Timecapsule - spot the PWCF ;-)

There is a person with CF on this picture. He/she is 9. It's 1981 or 1982. I think (memory isn't what it used to be). He/She has just learnt how to add fractions. There is no creon, only pancrex. No ciprofloxacin. No nebulised antibiotics. He/she has just been diagnosed, and is trying to get his/her head around the fact that he has to take enzymes with low fat food, skimmed milk(!), no chocolate(!), flucloxacillin and do physio with postural drainage....those were the days :-)

Tuesday, March 9, 2010

Fear, Loathing, and Physio Time (!)

Went to the all-new outpatients to do the hypertonic saline trial with Leslie (the physio) yesterday. I went in my lunch hour hoping it would only take an hour to complete; unfortunately it turned into a bit of an epic visit and I wasn't back in work till 4! Oops. Anyway, since the last trial of Tobi I've been having some problems with my chest; nothing I can put my finger on but I've been producing more mucus on a daily basis, and I've had a growing wheeze which (handily) means the mucus is harder to bring up. This all started at Christmas when I asked on the CF Forum about what was good for bringing up mucus plugs and the majority answer came back as hypertonic saline. Hypertonic saline is a high salt (7%) solution that works (in theory) by drawing more water into your lungs by osmosis, so if you have hard dry plugs or sputum that is in general hard to bring up then it should moisten these and make them easier to bring up.

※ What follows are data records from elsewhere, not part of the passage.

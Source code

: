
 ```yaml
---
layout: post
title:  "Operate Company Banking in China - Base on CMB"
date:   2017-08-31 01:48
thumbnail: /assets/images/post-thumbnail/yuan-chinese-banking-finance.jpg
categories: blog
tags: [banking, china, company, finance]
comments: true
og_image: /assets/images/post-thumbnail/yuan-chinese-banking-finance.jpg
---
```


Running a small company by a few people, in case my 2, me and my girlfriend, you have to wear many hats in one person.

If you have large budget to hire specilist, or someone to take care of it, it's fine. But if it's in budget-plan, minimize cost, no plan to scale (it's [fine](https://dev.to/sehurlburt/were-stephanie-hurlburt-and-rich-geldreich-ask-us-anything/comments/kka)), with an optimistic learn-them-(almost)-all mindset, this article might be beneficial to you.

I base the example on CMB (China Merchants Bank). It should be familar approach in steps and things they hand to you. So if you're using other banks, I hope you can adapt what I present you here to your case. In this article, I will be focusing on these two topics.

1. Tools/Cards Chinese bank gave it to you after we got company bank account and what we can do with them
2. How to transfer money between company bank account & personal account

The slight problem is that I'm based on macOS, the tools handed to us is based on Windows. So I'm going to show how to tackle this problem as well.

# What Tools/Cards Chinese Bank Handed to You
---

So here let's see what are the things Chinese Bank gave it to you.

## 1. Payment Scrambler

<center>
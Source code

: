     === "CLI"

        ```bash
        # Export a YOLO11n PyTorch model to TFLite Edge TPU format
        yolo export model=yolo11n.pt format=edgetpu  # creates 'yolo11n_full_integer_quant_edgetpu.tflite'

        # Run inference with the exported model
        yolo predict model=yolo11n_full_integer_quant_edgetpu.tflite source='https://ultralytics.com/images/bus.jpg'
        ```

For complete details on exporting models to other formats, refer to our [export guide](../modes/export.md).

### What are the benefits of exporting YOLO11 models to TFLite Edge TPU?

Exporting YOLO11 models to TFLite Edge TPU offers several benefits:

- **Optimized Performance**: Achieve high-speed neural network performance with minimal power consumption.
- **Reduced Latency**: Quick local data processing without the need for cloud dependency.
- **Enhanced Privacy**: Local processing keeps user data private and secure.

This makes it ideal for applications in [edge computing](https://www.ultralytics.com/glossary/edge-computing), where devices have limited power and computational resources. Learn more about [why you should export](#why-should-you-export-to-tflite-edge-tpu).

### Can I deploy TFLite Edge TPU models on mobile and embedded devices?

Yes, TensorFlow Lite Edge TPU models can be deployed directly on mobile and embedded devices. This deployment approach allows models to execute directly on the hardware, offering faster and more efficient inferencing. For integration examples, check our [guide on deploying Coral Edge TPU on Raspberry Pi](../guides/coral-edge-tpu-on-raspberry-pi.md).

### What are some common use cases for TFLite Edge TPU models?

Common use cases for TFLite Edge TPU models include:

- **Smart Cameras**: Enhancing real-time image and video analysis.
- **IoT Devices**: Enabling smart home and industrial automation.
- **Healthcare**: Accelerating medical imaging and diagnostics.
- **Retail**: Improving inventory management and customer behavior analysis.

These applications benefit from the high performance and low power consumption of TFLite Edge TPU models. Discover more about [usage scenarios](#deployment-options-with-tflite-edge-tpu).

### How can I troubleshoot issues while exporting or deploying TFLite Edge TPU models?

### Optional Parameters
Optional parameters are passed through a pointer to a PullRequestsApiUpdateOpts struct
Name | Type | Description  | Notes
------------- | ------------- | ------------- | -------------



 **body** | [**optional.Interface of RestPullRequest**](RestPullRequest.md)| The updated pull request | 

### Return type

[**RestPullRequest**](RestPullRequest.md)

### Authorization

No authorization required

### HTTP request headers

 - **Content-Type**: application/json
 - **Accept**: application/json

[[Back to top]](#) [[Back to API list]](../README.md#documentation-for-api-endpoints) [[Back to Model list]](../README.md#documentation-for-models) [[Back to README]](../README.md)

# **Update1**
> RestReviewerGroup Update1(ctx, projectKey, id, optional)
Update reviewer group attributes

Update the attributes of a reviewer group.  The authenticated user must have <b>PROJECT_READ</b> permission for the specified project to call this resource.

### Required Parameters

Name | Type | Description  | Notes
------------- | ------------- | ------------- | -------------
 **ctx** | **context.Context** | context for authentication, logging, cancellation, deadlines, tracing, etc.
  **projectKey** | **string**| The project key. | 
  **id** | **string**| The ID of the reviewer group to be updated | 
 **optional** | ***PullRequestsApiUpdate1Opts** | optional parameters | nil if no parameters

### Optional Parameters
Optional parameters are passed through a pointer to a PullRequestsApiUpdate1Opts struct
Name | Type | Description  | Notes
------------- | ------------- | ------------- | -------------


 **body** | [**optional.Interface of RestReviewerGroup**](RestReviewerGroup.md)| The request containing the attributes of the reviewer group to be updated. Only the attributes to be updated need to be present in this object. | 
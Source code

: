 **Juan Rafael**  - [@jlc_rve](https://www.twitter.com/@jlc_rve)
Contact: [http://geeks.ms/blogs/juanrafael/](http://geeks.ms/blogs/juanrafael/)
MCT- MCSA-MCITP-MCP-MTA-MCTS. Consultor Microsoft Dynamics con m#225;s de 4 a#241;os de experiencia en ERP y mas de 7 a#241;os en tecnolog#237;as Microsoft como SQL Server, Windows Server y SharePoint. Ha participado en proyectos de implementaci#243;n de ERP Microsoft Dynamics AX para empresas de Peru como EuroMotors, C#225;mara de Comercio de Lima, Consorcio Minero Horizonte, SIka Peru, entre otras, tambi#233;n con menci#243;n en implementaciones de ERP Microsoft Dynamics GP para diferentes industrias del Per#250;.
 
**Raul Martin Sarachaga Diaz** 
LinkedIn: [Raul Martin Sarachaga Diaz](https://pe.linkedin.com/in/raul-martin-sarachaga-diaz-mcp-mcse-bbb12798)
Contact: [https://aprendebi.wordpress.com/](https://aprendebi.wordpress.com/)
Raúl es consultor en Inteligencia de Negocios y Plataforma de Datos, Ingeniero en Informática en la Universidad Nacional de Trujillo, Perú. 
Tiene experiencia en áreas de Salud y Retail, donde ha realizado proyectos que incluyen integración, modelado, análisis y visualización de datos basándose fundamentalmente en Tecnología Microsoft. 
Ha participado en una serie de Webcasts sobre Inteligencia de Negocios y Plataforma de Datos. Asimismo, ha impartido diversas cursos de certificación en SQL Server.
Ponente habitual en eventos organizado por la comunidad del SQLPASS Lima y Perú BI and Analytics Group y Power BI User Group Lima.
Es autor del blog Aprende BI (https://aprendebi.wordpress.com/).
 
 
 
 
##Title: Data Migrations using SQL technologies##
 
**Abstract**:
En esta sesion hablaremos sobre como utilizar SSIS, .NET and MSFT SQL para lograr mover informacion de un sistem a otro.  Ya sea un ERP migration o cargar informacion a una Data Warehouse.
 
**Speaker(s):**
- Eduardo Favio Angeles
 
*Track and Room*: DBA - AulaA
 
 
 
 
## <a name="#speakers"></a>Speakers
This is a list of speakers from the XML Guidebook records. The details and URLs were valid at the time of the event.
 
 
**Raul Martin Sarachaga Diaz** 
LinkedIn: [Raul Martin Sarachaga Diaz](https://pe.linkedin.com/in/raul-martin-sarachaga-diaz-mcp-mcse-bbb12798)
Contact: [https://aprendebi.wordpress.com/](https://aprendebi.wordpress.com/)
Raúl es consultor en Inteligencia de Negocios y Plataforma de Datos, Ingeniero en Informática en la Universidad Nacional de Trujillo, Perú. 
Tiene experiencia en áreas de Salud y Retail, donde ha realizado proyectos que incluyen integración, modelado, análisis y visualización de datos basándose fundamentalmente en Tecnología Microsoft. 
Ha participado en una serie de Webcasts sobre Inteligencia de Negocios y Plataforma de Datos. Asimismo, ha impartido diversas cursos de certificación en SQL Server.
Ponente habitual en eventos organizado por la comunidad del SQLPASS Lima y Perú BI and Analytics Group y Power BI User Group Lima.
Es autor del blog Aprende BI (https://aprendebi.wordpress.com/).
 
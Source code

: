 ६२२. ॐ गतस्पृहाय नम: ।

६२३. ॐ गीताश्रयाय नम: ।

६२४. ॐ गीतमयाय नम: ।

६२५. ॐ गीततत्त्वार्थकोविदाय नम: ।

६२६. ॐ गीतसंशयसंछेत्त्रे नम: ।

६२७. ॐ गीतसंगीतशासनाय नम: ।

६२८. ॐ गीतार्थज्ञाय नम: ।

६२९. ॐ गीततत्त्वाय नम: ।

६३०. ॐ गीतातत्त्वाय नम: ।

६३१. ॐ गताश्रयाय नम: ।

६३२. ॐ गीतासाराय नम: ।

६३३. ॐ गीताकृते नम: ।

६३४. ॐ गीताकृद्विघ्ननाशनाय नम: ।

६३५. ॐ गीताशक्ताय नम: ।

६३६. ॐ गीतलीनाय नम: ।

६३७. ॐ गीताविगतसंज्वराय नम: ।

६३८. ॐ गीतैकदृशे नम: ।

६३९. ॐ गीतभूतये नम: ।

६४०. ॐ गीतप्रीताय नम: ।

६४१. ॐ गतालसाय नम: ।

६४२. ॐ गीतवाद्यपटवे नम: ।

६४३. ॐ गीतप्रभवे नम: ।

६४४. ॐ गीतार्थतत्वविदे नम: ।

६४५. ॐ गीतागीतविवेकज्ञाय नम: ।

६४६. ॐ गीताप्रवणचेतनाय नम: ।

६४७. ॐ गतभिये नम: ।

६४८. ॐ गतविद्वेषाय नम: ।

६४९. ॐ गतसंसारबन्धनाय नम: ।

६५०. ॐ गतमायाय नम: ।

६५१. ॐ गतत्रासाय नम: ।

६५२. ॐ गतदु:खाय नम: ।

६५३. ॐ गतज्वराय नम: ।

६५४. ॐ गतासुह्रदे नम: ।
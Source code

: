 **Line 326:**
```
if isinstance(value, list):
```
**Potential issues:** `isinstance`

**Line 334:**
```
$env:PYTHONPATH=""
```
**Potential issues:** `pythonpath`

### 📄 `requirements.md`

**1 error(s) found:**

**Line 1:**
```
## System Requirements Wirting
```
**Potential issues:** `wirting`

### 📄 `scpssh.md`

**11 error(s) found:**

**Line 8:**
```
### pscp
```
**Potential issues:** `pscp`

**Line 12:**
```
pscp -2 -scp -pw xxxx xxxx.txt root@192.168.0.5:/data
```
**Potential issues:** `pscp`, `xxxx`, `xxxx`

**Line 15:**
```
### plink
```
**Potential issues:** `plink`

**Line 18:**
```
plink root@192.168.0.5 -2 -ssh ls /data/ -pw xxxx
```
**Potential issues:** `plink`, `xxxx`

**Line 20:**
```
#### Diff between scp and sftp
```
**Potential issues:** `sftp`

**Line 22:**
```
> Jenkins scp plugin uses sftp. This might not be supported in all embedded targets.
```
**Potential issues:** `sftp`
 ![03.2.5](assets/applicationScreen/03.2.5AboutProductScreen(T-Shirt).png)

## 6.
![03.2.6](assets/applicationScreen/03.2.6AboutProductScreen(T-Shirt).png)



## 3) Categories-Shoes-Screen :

We did the FEV1 blows before the Hypertonic trial (FEV1 2.75, FVC 3.75) which was down but not too bad, considering. We then nebbed some (preventative) ventolin followed by the hypertonic saline. We then did some physio to clear out whatever the hypertonic brought up. I've got to say, I found this a bit awkward as I actually hadn't done physio with anyone at Manchester since my last inpatients stay (10+ years ago). This meant I had to get over my reluctance of spitting in front of strangers, but the physio techniques she did -all variations on the active breathing cycle that Mary taught me ages ago- were very effective in getting mucus out of the small airways and into the large airways where they can be huffed up. It was a good refresher course in physio techniques; breathing shallow and deep but holding back a forceful huff or cough -which closes the airways- as long as possible. Over the years I'd simplified the technique in my head into slow deep tummy breaths followed by an almighty forceful huff. What she did was more subtle with breathe and hold followed by gentle and then faster exhalations with vibes to try and ease out the mucus. All good stuff, and (hopefully) it's improved my technique quite a lot. Over the past few years I've had very few problems (touch wood) so I'd gotten a bit slack on the physio front. Now I'm determined, for the sake of my long term health, to be more regular with my physio. We'll see how long it lasts ;-)

After the trial my FEV1 blows came back 2.45 which was down 10%, this is classed as a significant drop so Leslie referred it to Jen/Roly, which turned the visit into a full on consultation and they decided to step back from the hypertonic trial until they could get to the bottom of what was causing the wheeze and the possible current infection. I also asked about trialling Spiriva (I'd never tried it), but Roly said it was throwing one too many ingredients into the mix, as they want to figure out what's going on first, so I'm on two weeks oral antibiotics (Cipro and Rifamplicin) before the next appointment, so fingers crossed it all calms down by then.